## RECORDS FOR THE TASK:
-*-*-

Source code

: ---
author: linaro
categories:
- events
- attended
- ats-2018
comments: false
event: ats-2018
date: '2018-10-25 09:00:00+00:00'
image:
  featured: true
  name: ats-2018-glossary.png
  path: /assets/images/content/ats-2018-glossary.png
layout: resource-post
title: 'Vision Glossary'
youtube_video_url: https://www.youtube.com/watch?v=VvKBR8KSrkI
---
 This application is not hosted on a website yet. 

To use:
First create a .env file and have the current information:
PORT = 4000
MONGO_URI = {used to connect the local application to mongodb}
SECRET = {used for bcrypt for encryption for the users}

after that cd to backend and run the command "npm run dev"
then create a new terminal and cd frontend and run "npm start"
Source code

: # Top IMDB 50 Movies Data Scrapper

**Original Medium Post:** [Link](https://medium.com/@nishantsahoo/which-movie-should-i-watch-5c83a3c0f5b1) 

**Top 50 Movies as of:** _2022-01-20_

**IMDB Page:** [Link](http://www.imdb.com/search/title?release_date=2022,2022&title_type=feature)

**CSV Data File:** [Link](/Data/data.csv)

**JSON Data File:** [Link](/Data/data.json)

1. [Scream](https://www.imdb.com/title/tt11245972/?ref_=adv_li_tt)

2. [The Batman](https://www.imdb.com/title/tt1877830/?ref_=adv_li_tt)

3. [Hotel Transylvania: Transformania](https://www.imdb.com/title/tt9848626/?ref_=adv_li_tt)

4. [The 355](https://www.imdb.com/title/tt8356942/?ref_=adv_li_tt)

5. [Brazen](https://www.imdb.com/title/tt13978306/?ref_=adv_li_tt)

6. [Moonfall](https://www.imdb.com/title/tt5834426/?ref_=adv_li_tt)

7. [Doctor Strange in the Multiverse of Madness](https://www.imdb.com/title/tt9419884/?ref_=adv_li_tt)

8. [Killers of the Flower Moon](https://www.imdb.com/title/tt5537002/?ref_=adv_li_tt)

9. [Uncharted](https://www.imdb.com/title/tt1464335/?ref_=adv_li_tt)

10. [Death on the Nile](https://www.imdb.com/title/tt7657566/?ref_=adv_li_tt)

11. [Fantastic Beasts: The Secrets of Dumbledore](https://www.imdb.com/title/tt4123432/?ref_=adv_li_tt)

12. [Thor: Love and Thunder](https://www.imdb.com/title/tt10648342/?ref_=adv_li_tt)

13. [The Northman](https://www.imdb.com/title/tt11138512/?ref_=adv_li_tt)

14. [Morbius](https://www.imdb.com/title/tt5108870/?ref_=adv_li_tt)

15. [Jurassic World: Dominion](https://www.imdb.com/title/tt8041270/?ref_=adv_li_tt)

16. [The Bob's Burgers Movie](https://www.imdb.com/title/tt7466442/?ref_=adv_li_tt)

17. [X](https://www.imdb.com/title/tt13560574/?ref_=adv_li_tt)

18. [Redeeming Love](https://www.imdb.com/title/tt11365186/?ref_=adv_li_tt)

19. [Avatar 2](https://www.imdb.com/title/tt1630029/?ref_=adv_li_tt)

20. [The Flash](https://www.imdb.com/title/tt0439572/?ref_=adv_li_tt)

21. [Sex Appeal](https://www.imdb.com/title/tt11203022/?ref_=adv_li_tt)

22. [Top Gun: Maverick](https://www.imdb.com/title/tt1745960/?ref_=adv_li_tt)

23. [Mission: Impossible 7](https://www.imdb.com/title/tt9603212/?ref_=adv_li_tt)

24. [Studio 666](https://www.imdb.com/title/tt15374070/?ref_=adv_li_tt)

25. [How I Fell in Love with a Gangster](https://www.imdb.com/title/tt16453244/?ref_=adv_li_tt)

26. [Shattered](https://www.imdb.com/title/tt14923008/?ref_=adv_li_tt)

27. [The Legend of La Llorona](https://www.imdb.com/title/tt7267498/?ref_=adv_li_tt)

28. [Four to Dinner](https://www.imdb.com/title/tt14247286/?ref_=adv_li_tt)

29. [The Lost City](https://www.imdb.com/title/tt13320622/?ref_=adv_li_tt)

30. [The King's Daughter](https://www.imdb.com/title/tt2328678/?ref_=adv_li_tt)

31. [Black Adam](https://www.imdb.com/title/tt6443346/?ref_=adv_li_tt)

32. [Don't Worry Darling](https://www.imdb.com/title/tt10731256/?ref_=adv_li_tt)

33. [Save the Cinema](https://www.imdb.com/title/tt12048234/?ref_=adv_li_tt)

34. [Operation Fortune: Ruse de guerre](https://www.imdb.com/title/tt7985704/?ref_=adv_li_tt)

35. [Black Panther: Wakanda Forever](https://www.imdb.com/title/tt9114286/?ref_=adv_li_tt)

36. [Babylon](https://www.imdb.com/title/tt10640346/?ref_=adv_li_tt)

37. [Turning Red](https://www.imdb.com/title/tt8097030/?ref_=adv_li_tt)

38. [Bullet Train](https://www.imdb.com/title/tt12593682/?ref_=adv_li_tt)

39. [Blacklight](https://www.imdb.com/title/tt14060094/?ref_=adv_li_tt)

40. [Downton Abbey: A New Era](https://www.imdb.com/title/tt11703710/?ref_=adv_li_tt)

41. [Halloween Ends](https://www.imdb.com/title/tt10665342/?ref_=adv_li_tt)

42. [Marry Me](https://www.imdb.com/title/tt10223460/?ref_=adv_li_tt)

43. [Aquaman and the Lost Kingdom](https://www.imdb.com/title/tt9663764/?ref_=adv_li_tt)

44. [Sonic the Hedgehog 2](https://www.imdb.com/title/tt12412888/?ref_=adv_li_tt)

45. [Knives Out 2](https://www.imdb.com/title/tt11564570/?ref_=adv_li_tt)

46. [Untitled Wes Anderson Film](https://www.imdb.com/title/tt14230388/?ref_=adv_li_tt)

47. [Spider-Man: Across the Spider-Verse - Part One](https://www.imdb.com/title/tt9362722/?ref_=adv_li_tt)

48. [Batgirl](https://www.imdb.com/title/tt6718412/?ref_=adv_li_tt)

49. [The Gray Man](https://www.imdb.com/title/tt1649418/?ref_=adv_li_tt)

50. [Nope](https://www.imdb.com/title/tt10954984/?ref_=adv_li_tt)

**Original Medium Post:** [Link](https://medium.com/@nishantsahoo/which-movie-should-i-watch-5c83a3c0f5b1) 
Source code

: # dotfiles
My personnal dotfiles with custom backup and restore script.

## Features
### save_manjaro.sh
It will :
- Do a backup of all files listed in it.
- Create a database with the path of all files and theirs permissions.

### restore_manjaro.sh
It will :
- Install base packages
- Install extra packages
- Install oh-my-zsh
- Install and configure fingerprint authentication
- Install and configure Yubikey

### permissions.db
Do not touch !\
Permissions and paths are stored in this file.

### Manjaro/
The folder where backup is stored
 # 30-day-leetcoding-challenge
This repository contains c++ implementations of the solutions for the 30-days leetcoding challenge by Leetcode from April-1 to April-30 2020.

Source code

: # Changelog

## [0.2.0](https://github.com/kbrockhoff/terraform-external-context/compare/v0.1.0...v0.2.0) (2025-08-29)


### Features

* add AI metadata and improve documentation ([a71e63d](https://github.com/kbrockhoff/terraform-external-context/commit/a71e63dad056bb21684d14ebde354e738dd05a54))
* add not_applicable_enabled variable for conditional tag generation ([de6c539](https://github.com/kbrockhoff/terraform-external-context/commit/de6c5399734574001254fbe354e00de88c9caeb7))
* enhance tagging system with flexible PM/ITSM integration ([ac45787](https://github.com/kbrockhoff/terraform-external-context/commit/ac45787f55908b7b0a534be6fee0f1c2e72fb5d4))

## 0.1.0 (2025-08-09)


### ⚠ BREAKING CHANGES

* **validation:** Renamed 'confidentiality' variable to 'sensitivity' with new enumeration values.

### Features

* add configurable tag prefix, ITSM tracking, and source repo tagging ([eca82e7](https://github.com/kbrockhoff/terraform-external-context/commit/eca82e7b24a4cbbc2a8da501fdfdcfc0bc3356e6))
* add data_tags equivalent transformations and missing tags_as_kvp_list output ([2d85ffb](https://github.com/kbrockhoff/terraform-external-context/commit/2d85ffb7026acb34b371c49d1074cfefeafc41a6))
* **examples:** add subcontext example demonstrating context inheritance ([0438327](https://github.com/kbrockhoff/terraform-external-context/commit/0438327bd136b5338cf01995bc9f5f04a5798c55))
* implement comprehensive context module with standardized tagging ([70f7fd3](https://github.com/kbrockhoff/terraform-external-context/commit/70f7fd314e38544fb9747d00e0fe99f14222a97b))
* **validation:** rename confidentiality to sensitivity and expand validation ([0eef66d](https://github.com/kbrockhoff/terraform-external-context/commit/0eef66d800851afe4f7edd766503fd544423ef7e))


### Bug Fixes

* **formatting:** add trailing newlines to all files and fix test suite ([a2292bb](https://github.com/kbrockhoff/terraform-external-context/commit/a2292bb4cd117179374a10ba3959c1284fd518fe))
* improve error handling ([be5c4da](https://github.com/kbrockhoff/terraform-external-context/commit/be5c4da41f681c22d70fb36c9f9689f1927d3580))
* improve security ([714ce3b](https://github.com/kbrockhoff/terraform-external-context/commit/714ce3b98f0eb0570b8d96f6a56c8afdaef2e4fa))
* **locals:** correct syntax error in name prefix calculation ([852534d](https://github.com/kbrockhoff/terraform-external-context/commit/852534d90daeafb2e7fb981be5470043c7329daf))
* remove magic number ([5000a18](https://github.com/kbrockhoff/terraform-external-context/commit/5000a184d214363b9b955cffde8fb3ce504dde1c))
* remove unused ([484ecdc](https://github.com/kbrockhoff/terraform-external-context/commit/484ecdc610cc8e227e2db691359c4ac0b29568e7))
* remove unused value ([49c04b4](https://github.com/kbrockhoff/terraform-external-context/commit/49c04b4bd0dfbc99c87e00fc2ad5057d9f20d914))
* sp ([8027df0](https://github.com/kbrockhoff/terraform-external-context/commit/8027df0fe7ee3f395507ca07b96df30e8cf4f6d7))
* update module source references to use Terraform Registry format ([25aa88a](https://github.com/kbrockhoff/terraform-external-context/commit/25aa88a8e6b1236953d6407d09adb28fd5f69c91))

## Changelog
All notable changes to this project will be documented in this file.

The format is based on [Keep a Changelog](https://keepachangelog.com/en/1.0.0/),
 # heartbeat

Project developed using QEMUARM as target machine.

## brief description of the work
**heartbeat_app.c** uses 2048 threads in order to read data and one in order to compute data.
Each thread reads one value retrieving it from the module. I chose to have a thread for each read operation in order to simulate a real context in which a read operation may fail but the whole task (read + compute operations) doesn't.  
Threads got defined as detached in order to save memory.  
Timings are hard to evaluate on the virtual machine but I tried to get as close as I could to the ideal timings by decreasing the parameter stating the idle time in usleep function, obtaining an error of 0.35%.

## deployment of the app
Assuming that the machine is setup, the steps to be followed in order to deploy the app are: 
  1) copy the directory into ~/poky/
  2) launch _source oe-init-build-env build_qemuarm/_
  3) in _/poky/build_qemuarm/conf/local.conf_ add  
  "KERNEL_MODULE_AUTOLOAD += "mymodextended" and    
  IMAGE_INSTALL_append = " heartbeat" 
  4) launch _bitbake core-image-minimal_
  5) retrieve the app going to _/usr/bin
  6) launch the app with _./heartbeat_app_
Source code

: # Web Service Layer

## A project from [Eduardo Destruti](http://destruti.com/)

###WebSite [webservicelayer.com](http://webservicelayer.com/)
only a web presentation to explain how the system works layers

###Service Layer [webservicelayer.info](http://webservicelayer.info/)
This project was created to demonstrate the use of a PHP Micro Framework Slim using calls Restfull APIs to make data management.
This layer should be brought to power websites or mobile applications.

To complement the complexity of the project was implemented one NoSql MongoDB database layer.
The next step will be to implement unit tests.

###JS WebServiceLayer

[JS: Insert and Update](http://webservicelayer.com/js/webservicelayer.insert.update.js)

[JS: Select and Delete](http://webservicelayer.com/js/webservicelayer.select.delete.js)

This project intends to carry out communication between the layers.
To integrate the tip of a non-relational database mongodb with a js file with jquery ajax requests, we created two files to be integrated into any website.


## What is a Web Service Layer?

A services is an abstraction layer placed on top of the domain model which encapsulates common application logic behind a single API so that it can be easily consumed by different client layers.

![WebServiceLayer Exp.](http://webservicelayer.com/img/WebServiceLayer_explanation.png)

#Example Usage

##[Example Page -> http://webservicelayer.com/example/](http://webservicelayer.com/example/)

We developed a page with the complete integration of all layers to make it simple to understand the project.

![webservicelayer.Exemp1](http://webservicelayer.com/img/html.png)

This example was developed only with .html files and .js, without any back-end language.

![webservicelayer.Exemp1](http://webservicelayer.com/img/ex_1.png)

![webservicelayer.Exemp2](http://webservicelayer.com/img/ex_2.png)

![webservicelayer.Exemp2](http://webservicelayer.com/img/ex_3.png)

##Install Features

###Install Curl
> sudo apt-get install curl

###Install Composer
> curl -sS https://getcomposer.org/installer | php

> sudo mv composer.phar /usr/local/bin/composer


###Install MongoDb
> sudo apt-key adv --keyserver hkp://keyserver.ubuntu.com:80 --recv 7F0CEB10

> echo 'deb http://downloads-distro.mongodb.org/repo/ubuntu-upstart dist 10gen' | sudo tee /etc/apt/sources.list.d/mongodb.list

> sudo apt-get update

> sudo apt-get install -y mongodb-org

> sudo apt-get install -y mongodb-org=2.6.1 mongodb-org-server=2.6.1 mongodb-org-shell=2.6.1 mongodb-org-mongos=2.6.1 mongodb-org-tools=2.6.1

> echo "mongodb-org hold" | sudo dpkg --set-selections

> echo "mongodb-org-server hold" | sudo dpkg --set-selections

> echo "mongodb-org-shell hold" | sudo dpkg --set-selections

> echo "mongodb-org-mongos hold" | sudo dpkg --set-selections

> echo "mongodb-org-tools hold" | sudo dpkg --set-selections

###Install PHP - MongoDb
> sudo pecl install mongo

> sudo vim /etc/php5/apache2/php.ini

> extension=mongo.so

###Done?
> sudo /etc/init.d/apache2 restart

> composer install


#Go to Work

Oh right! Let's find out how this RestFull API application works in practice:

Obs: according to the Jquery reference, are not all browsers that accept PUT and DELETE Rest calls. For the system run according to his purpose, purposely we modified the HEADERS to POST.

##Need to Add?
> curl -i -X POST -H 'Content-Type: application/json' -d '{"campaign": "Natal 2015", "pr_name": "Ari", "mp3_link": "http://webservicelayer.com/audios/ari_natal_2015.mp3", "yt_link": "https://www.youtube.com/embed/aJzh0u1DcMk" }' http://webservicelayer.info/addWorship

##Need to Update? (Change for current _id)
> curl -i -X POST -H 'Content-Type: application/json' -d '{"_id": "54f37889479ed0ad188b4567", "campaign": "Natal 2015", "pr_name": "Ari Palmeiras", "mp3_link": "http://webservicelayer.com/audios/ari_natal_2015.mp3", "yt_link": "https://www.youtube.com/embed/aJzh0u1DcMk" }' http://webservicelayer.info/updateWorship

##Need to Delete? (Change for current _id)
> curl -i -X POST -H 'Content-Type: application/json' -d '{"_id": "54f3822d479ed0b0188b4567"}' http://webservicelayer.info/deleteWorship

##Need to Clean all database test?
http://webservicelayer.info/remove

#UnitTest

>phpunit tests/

-*-*-

## TASK STATEMENT:
Copy all lines from the material above that hold the word "validation".

## SOLUTION TO THIS PROBLEM:
* **validation:** Renamed 'confidentiality' variable to 'sensitivity' with new enumeration values.
* **validation:** rename confidentiality to sensitivity and expand validation ([0eef66d](https://github.com/kbrockhoff/terraform-external-context/commit/0eef66d800851afe4f7edd766503fd544423ef7e))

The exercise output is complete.